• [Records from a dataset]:
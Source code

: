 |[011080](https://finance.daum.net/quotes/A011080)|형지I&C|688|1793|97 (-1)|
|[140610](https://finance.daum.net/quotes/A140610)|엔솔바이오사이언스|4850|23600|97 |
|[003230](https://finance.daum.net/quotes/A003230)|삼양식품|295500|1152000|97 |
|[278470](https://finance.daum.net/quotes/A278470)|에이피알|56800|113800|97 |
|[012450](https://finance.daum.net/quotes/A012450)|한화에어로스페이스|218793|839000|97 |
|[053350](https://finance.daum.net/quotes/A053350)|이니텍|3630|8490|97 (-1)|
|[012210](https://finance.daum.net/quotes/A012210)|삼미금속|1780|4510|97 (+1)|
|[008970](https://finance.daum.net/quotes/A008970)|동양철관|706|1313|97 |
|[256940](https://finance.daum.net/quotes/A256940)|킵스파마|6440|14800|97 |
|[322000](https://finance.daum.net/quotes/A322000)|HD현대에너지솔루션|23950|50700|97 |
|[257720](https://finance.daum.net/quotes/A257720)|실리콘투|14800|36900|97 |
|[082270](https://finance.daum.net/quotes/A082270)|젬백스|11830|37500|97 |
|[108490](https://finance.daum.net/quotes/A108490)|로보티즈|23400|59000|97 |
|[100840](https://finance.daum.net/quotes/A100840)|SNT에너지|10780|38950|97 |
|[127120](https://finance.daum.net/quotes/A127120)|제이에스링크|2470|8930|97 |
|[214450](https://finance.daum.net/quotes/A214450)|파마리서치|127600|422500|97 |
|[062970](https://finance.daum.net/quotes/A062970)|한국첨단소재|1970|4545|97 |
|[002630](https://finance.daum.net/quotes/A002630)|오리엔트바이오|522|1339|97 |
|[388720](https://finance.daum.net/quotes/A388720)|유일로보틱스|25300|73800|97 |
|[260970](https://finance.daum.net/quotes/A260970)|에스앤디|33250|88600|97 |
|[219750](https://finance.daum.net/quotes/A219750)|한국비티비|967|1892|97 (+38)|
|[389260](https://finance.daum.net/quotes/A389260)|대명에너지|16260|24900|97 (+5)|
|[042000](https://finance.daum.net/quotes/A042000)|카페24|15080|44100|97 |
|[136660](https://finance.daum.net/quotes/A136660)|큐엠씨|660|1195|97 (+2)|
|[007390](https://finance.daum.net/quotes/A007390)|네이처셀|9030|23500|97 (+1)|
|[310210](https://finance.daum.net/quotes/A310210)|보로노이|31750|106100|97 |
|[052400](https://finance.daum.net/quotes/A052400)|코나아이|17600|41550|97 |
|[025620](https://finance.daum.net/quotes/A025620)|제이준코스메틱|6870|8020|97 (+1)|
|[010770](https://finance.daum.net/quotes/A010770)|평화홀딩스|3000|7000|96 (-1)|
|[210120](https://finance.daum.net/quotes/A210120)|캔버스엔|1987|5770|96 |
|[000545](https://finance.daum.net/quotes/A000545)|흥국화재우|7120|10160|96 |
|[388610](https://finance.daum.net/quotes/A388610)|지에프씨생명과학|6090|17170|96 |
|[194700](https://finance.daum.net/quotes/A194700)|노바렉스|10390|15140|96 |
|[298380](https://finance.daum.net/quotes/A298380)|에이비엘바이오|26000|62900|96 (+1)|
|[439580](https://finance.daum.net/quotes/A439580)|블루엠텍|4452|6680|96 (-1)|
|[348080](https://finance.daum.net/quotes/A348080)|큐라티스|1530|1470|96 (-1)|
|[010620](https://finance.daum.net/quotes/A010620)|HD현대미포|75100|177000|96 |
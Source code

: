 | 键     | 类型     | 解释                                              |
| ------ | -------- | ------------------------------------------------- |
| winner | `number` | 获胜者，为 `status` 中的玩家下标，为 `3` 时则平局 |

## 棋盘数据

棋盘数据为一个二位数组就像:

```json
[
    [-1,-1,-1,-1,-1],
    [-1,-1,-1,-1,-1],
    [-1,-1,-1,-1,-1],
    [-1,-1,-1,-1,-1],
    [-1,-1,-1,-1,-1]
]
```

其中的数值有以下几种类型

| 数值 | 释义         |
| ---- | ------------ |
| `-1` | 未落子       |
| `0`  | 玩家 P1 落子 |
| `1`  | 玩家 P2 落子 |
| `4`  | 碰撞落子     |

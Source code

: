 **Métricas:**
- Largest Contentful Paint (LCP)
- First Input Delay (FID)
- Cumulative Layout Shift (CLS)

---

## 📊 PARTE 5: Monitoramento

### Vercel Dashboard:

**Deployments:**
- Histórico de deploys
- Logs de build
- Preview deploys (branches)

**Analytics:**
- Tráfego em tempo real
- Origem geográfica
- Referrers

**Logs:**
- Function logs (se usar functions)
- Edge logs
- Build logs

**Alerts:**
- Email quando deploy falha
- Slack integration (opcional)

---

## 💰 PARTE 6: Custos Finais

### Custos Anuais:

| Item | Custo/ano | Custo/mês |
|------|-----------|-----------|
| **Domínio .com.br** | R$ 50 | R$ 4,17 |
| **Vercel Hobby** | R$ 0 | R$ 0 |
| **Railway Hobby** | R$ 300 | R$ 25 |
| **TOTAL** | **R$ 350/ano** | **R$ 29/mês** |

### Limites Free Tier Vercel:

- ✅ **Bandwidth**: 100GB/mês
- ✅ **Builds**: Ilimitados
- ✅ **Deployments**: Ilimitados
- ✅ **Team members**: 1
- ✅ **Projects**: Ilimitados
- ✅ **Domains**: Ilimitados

• [ACTION ITEM]: Give back, unchanged, the line containing "- Email quando deploy falha" and each line that comes after it in the entries above, ending with the last.

• [EXERCISE ANSWER]:
- Email quando deploy falha
- Slack integration (opcional)

---

## 💰 PARTE 6: Custos Finais

### Custos Anuais:

| Item | Custo/ano | Custo/mês |
|------|-----------|-----------|
| **Domínio .com.br** | R$ 50 | R$ 4,17 |
| **Vercel Hobby** | R$ 0 | R$ 0 |
| **Railway Hobby** | R$ 300 | R$ 25 |
| **TOTAL** | **R$ 350/ano** | **R$ 29/mês** |

### Limites Free Tier Vercel:

- ✅ **Bandwidth**: 100GB/mês
- ✅ **Builds**: Ilimitados
- ✅ **Deployments**: Ilimitados
- ✅ **Team members**: 1
- ✅ **Projects**: Ilimitados
- ✅ **Domains**: Ilimitados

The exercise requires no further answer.